Consent Rules
1. No = No. If a partner says it, believe it. Otherwise you will be turning your potential lover into your victim. It isn’t someone else’s responsibility to set our limits. If someone doesn’t say “no,” it certainly does not mean “yes.”
2. No answer does not = yes. Too many males have acted without good information (or ignored clear messages). If either (or both) of you can’t (won’t) talk about sex and the possible consequences for a relationship, then it is much too soon to be sexual together.
3. Submission does not = consent. Reasons that females might submit include: fear experience might have shown her that resistance, verbal or physical, doesn’t work and may even be punished additionally; fatigue She may become tired of fending us off. If you ask and someone says “I guess” or “Well, if you want to” or “Fine…just get it over with” or “I don’t know…” or “If that’s what you want…” or “Whatever you say” these don’t sound like someone is freely, happily, consenting to sexual acts.
4. After the fact (of sex) is no time to be finding out that a partner did not want any or the same level of sexual interaction. It is 100% my responsibility to be as sure as possible that my partner is as “into” sex as I am.
5. Each assumption about your partner’s intentions or receptivity that you make and act on is a choice that you are making. The way someone looks at you, the way they are dressed, that they laugh at your jokes, that they seem into it (by kissing, for example), that they should know what you want because it’s obvious what you want, that they stop pushing your hand away are not acts that equal verbal consent. Relying on our optimistic reading of our partner’s body language is a good way to set ourselves up to commit assault.
6. Sex with someone unable to consent is sexual assault. Sex with someone drunk, stoned, asleep, passed-out, retarded, underage or otherwise unable to consent is sexual assault. Prior to sexual acts, to protect ourselves from hurting someone by committing assault, it is our responsibility to find out if our partner is (and can) consent.
7. Consent is a verbal process, established without coercion. “Yes” is only the beginning of the process to establish consent. “Would you like to hold hands?”, “Where do you like to be touched?”, “I’d like to touch your breast, would you like me to?”, “What does intercourse mean to you?
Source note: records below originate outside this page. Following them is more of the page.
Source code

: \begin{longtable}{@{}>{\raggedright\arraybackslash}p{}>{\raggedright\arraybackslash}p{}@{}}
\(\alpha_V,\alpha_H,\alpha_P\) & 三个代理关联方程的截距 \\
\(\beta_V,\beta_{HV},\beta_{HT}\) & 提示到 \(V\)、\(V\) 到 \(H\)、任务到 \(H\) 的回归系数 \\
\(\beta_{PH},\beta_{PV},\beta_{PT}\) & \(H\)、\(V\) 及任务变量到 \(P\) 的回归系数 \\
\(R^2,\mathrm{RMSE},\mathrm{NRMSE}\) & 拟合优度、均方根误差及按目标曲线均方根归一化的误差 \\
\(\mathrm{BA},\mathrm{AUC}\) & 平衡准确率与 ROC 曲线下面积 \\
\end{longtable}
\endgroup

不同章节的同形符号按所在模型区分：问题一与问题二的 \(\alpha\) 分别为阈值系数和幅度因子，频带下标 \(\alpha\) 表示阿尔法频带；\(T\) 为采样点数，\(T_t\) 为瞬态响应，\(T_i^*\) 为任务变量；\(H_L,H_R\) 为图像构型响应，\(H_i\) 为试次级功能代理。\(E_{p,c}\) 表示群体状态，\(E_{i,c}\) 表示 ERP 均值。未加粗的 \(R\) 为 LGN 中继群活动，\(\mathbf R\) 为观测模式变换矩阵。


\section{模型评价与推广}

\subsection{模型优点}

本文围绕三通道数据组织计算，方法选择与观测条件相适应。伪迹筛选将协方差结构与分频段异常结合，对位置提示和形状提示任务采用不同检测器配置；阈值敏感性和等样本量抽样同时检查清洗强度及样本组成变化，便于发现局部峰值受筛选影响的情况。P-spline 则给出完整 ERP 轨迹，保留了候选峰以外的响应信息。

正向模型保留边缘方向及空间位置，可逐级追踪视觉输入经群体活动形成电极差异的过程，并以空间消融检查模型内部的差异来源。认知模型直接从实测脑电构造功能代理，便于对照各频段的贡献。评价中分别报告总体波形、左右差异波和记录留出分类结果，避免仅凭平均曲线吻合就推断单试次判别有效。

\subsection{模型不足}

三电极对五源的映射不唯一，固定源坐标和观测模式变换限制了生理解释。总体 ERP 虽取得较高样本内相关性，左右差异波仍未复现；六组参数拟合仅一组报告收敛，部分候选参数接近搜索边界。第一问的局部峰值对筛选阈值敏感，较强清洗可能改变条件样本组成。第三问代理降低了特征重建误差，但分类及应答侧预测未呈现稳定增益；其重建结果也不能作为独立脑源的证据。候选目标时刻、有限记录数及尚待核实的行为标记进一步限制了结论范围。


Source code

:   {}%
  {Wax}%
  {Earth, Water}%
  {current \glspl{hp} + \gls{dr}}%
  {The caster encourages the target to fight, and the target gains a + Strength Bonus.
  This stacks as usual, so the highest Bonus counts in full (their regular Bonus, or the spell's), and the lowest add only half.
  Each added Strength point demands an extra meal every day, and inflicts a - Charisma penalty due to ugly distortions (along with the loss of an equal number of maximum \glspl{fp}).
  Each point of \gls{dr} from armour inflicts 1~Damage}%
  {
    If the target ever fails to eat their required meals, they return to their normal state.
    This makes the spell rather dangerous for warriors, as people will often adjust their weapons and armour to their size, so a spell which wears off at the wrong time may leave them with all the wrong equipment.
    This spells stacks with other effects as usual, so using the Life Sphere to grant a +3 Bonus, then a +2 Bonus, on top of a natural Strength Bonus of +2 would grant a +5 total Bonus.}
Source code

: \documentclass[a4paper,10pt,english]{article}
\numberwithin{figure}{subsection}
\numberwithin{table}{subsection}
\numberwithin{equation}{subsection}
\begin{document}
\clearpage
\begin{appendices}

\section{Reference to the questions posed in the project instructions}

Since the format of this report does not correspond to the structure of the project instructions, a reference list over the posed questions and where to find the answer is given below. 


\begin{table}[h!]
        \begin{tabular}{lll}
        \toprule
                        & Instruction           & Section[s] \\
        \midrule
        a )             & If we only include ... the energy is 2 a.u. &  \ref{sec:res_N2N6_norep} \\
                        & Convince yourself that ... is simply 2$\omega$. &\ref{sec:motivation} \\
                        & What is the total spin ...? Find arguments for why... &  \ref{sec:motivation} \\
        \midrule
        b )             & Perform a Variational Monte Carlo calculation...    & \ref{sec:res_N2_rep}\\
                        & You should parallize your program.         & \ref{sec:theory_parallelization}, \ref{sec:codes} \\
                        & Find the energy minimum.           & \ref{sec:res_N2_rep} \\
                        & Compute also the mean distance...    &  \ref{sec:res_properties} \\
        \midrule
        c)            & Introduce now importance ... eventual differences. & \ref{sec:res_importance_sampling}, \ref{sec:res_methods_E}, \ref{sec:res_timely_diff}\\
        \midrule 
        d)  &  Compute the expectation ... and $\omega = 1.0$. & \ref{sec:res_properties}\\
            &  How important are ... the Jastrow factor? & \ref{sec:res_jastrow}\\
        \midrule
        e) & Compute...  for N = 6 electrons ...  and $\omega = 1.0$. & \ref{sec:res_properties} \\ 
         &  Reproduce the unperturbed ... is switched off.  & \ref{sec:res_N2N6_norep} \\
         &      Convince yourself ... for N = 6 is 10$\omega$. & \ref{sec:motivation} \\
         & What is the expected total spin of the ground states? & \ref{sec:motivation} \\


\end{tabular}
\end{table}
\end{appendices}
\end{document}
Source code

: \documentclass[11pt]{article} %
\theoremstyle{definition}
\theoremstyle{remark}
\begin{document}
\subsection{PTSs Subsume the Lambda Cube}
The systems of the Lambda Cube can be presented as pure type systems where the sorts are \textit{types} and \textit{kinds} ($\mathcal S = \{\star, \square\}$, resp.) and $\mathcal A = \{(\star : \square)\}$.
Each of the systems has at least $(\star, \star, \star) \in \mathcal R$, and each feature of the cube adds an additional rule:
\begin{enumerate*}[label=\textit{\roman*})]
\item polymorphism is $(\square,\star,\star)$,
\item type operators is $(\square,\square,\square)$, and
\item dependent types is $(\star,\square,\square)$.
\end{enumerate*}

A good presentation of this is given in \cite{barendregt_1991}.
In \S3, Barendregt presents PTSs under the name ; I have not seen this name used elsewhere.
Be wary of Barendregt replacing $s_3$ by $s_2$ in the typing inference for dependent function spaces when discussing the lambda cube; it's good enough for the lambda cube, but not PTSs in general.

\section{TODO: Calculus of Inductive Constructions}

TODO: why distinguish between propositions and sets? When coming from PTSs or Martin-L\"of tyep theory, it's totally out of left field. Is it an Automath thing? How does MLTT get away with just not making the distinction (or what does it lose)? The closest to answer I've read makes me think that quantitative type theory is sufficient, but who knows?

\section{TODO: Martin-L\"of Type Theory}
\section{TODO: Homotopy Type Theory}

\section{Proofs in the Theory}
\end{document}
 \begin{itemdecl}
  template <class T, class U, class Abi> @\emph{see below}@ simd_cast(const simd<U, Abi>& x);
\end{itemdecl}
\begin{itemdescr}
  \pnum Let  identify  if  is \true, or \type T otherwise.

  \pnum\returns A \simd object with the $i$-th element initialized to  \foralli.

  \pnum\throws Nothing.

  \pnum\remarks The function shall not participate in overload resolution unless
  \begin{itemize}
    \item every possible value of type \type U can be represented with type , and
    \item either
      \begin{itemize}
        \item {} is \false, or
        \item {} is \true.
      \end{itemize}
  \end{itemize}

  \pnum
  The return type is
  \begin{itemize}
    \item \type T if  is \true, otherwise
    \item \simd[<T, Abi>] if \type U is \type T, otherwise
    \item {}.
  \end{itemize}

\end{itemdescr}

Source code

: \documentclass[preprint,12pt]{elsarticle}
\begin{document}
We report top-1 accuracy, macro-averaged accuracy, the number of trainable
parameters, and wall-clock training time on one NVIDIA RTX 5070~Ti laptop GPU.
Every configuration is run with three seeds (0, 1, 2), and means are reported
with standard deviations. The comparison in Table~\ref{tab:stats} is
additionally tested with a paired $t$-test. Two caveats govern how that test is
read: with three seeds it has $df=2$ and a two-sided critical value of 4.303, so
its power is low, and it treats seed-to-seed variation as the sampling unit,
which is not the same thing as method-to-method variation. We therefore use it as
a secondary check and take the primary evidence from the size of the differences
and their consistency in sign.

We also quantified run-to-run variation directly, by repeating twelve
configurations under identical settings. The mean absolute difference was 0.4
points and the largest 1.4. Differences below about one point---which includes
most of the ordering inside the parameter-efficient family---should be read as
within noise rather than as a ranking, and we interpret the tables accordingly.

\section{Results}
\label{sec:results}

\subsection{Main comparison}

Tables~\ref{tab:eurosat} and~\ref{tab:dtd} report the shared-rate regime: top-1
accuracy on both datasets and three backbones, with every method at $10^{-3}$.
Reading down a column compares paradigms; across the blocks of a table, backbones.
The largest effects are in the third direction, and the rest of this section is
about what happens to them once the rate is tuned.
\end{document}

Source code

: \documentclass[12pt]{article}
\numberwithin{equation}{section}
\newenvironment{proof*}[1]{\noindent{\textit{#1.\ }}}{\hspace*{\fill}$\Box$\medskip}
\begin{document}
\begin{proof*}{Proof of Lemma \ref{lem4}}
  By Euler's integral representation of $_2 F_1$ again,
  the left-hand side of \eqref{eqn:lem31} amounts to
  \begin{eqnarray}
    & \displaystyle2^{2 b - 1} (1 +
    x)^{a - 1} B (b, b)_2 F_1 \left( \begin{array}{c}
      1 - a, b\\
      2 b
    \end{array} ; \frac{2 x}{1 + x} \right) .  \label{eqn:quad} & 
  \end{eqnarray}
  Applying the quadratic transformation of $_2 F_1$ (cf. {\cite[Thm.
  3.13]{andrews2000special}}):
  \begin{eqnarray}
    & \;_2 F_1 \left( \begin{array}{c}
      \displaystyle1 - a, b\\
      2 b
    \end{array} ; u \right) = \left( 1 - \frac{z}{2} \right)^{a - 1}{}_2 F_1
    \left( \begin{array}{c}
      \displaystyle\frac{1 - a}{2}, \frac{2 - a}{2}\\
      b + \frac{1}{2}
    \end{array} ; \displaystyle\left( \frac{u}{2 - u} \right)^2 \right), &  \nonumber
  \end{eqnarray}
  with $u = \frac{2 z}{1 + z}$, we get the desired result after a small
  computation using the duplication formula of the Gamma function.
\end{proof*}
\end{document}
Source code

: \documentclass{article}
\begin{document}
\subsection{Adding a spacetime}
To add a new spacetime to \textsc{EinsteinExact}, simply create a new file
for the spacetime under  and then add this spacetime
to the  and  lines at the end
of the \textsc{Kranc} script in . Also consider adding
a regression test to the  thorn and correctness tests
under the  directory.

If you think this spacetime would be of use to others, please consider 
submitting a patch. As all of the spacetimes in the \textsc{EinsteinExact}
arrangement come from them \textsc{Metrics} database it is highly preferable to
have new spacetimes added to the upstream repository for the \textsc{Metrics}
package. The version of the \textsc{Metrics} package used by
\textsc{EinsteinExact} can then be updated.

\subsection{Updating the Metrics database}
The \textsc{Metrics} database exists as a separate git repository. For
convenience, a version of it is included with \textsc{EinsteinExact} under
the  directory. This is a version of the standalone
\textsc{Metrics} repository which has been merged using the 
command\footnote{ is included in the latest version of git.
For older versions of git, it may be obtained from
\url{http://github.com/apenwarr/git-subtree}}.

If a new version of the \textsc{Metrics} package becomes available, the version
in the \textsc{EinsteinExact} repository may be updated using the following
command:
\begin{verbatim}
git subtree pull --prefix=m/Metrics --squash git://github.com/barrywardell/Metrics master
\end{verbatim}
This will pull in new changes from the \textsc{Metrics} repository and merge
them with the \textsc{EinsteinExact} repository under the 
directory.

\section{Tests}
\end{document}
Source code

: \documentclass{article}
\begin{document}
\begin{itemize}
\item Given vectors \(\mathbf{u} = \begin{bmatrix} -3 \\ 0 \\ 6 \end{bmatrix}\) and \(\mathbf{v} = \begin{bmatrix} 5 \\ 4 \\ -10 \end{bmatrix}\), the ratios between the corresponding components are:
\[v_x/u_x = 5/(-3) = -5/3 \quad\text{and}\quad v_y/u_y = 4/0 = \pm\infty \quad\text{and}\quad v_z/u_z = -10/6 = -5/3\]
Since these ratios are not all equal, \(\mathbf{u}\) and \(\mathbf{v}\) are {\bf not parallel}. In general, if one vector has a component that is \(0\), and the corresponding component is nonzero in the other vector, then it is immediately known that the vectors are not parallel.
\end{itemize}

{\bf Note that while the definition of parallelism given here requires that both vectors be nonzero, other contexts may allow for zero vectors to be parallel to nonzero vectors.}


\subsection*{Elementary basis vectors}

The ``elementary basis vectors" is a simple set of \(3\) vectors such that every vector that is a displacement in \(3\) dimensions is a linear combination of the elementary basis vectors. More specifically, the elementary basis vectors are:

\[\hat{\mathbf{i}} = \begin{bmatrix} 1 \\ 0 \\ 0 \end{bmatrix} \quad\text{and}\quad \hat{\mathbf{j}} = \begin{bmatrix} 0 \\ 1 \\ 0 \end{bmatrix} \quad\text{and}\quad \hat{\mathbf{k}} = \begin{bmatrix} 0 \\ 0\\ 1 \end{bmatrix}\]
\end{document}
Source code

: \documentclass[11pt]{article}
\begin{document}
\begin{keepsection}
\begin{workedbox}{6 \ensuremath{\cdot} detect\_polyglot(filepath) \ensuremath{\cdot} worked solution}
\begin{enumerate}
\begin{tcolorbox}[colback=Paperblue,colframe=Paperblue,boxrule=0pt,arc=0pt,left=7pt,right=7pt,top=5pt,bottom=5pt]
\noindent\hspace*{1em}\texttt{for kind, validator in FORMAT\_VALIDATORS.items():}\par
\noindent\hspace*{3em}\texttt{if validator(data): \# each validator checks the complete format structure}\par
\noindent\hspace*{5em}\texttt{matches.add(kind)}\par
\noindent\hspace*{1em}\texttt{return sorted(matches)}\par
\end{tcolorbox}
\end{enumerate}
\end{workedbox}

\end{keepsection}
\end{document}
Here is what it means to me.”, “I am gladly using a condom. Two forms are better than one what birth control are you using?”, “Does that feel good?”, “May I co-conspire in your orgasm?” These are but a few examples of questions that help establish that both parties are equally interested in participating.
8. If someone, female or male, feels assaulted they have been assaulted. After the fact is too late to find-out for the first time how our partner felt about the sexual interaction. Later, if someone felt that they had been coerced, then that “sex” was a sexual assault, whatever our intention at the time.
9. Someone can change their minds at any point. For example, if they say “stop” or “no” or “that hurts” STOP. We can stop at any time. To avoid committing assault, check-in with your partner during sexual acts: “Are you doing OK?”, “Does this feel good?”, “Does this still feel good?” are some ways of finding out that your partner is still “into it” as you are. There is no “point of no return.” I’d rather waddle home without ejaculating (however uncomfortable) than feel there was a chance that she might feel assaulted. My physical discomfort will pass, she may carry the trauma of her assault for the rest of her life. No male ever died of “blue balls.”
10. Confronting masculine violence is good and essential work for boys and men. Most of the rape prevention in the past and present has been done by women. That there are finally some men doing this work, privately and publicly, does not deny those women’s work and doesn’t deny the need for many more males to be involved. We males are not “The A Team,” those women have not been standing around until we males showed up. We can be allies with caring, activist women in the effort to end sexual violence.